Marty Beckerman: Worst Decade Ever
Courtesy of Jason Louv of Dangerous Minds
Dangerous Minds pal Marty Beckerman on why the 2000s were the worst decade ever. I think we all feel pretty much the same way, don’t we? (Except that I rate “Jersey Shore” as the decade’s final, crowning moment of painful redemption, its, uh, gelled-up crown of thorns, if you will…)
To paraphrase former Defense Secretary Donald Rumsfeld—who is one of the many reasons why the ‘00s were a long, hard slog—the ‘00s were “a long, hard slog.” From the unfathomable atrocity of the 9/11 attacks to the unfathomable atrocity of Twilight, from George W. Bush’s half-assed Iraq invasion to Paris Hilton’s half-assed Confessions of an Heiress: A Tongue-in-Chic Peek Behind the Pose, from the sanctimonious bull of the Taliban to the sanctimonious bull of Eating Animals (HEMINGWAY WOULD NOT APPROVE, JONATHAN), this Wretched Temporal Vacuum of Soul Death known as the Aughts devoured every possible speck of human joy; I visited the 21st century and all I got was this lousy collapse of the world economy.

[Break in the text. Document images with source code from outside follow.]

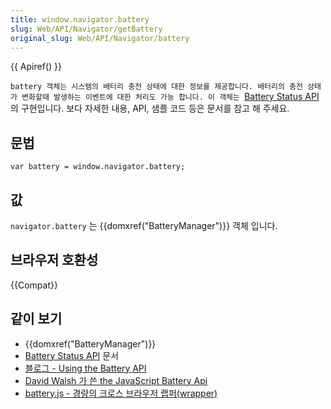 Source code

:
 ```yaml
---
title: window.navigator.battery
slug: Web/API/Navigator/getBattery
original_slug: Web/API/Navigator/battery
---
```

{{ Apiref() }}

`battery 객체는 시스템의 배터리 충전 상태에 대한 정보를 제공합니다. 배터리의 충전 상태가 변화할때 발생하는 이벤트에 대한 처리도 가능 합니다. 이 객체는 `[Battery Status API](/ko/docs/Web/API/Battery_Status_API "/en-US/docs/WebAPI/Battery_Status") 의 구현입니다. 보다 자세한 내용, API, 샘플 코드 등은 문서를 참고 해 주세요.

## 문법

    var battery = window.navigator.battery;

## 값

`navigator.battery` 는 {{domxref("BatteryManager")}} 객체 입니다.

## 브라우저 호환성

{{Compat}}

## 같이 보기

- {{domxref("BatteryManager")}}
- [Battery Status API](/ko/docs/Web/API/Battery_Status_API) 문서
- [블로그 - Using the Battery API](https://hacks.mozilla.org/2012/02/using-the-battery-api-part-of-webapi/)
- [David Walsh 가 쓴 the JavaScript Battery Api](https://davidwalsh.name/battery-api)
- [battery.js - 경량의 크로스 브라우저 랩퍼(wrapper)](https://github.com/pstadler/battery.js)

We have collectively endured—nay, survived—a dark, traumatizing era of Torture and Propaganda and Fundamentalism and Paranoia and Havoc and Facial Stubble and Star Wars prequels that robbed young people of what should have been the best years of our lives. Everything in the past 10 years was a complete disappointment: Kurt Vonnegut and Norman Mailer croaked while Carlos Mencia and Glenn Beck continued to breathe; Hunter S. Thompson and David Foster Wallace killed themselves when Rush Limbaugh and Michael Moore should have (They both deserve hospitalization for heart attacks—and not simply because of their politics).